**Directions**
Report back every line below that carries the word "setup".

**Data for analysis**

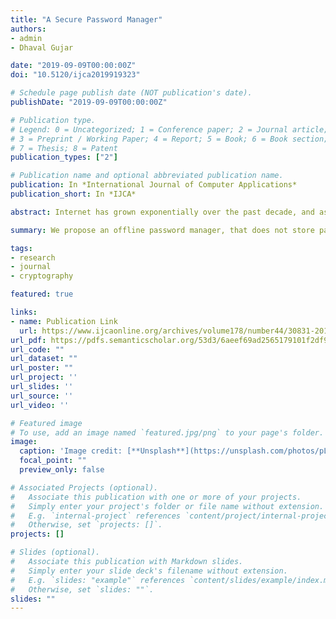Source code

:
 ```yaml
---
title: "A Secure Password Manager"
authors: 
- admin
- Dhaval Gujar

date: "2019-09-09T00:00:00Z"
doi: "10.5120/ijca2019919323"

# Schedule page publish date (NOT publication's date).
publishDate: "2019-09-09T00:00:00Z"

# Publication type.
# Legend: 0 = Uncategorized; 1 = Conference paper; 2 = Journal article;
# 3 = Preprint / Working Paper; 4 = Report; 5 = Book; 6 = Book section;
# 7 = Thesis; 8 = Patent
publication_types: ["2"]

# Publication name and optional abbreviated publication name.
publication: In *International Journal of Computer Applications*
publication_short: In *IJCA*

abstract: Internet has grown exponentially over the past decade, and as a consequence, the amount of data generated is increasing day by day. Online services are growing and to keep online services personalised and organised, online accounts are being created by users. Over the past few years, incidents of data breaches have surfaced over the Internet, and there are some which are not even public knowledge. Account passwords and personal information leaked from these data breaches are then misused or sold on the Internet. Cracking hashed passwords is not too difficult if the passwords among commonly used ones. A Google / Harris Poll conducted in February 2019 concluded that 52% people use the same password for multiple accounts. Hence, even if one of them is compromised, all of their accounts are consequently compromised. To solve this problem, password managers were introduced. A password manager uses a master password that is the key to an encrypted vault. This vault contains critical data and passwords to various accounts. It also generates secure passwords that ensure the security of one’s account. The advantage that these password managers hold is that the user is required to remember just a single master password, instead of multiple passwords for different accounts. A single password can decrypt the encrypted vault allowing the user to access the password required for a particular account. They typically operate in either an offline or an online manner. Both require the use of a master password to unlock the rest of the passwords. Both the approaches suffer from their own set of problems. The offline version requires that the file containing the encrypted passwords be transported everywhere and syncing the same file across many devices requires additional effort from the user, and if the file is lost, so are the passwords. The online version solves the sync and loss of file problem but an active Internet connection requirement is added, alongside the possibility of a security breach. Also, confidential and private data is stored on remote locations, which may produce a feeling of mistrust, if the underlying architectural details of the algorithms used and security of servers is kept hidden from the users. Data breaches may even occur on these servers. Thus, we propose an offline password manager, that does not store passwords anywhere. These passwords are not even stored on the device of the user, but are generated on-the-fly using the algorithm, by providing the master password.

summary: We propose an offline password manager, that does not store passwords anywhere. These passwords are not even stored on the device of the user, but are generated on-the-fly using the algorithm, by providing the master password. 

tags:
- research
- journal 
- cryptography

featured: true

links:
- name: Publication Link
  url: https://www.ijcaonline.org/archives/volume178/number44/30831-2019919323
url_pdf: https://pdfs.semanticscholar.org/53d3/6aeef69ad2565179101f2df971e34f156d87.pdf
url_code: ""
url_dataset: ""
url_poster: ""
url_project: ''
url_slides: ''
url_source: ''
url_video: ''

# Featured image
# To use, add an image named `featured.jpg/png` to your page's folder. 
image:
  caption: 'Image credit: [**Unsplash**](https://unsplash.com/photos/pLCdAaMFLTE)'
  focal_point: ""
  preview_only: false

# Associated Projects (optional).
#   Associate this publication with one or more of your projects.
#   Simply enter your project's folder or file name without extension.
#   E.g. `internal-project` references `content/project/internal-project/index.md`.
#   Otherwise, set `projects: []`.
projects: []

# Slides (optional).
#   Associate this publication with Markdown slides.
#   Simply enter your slide deck's filename without extension.
#   E.g. `slides: "example"` references `content/slides/example/index.md`.
#   Otherwise, set `slides: ""`.
slides: ""
---
```


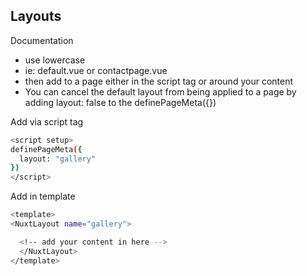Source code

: ## Layouts

Documentation

- use lowercase
- ie: default.vue or contactpage.vue
- then add to a page either in the script tag or around your content
- You can cancel the default layout from being applied to a page by adding layout: false to the definePageMeta({})

Add via script tag

```bash
<script setup>
definePageMeta({
  layout: "gallery"
})
</script>
```

Add in template

```bash
<template>
<NuxtLayout name="gallery">

  <!-- add your content in here -->
  </NuxtLayout>
</template>
```
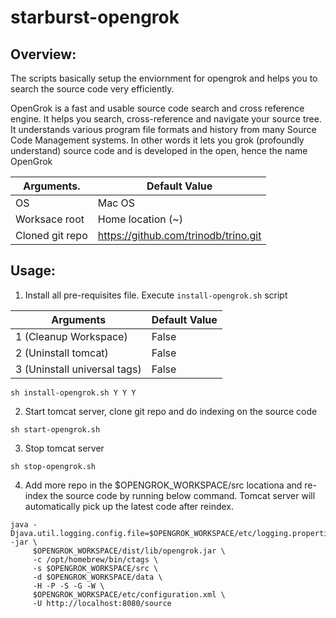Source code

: # starburst-opengrok

## Overview:
The scripts basically setup the enviornment for opengrok and helps you to search the source code very efficiently.

OpenGrok is a fast and usable source code search and cross reference engine. It helps you search, cross-reference and navigate your source tree. It understands various program file formats and history from many Source Code Management systems. In other words it lets you grok (profoundly understand) source code and is developed in the open, hence the name OpenGrok

| Arguments.                   | Default Value                        |
| ---------------------------- | -----------------                    |
| OS                           | Mac OS                               |
| Worksace root                | Home location (~)                    |
| Cloned git repo              | https://github.com/trinodb/trino.git |

## Usage:

1. Install all pre-requisites file. Execute ```install-opengrok.sh``` script 

| Arguments                    | Default Value |
| ---------------------------- | ------------- |
| 1 (Cleanup Workspace)        | False         |
| 2 (Uninstall tomcat)         | False         |
| 3 (Uninstall universal tags) | False         |

``` 
sh install-opengrok.sh Y Y Y
```

2. Start tomcat server, clone git repo and do indexing on the source code 

```
sh start-opengrok.sh
```

3. Stop tomcat server
```
sh stop-opengrok.sh
```

4. Add more repo in the $OPENGROK_WORKSPACE/src locationa and re-index the source code by running below command. Tomcat server will automatically pick up the latest code after reindex.

```
java -Djava.util.logging.config.file=$OPENGROK_WORKSPACE/etc/logging.properties -jar \
     $OPENGROK_WORKSPACE/dist/lib/opengrok.jar \ 
     -c /opt/homebrew/bin/ctags \
     -s $OPENGROK_WORKSPACE/src \
     -d $OPENGROK_WORKSPACE/data \
     -H -P -S -G -W \ 
     $OPENGROK_WORKSPACE/etc/configuration.xml \
     -U http://localhost:8080/source
```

**Exercise response**
<script setup>
The scripts basically setup the enviornment for opengrok and helps you to search the source code very efficiently.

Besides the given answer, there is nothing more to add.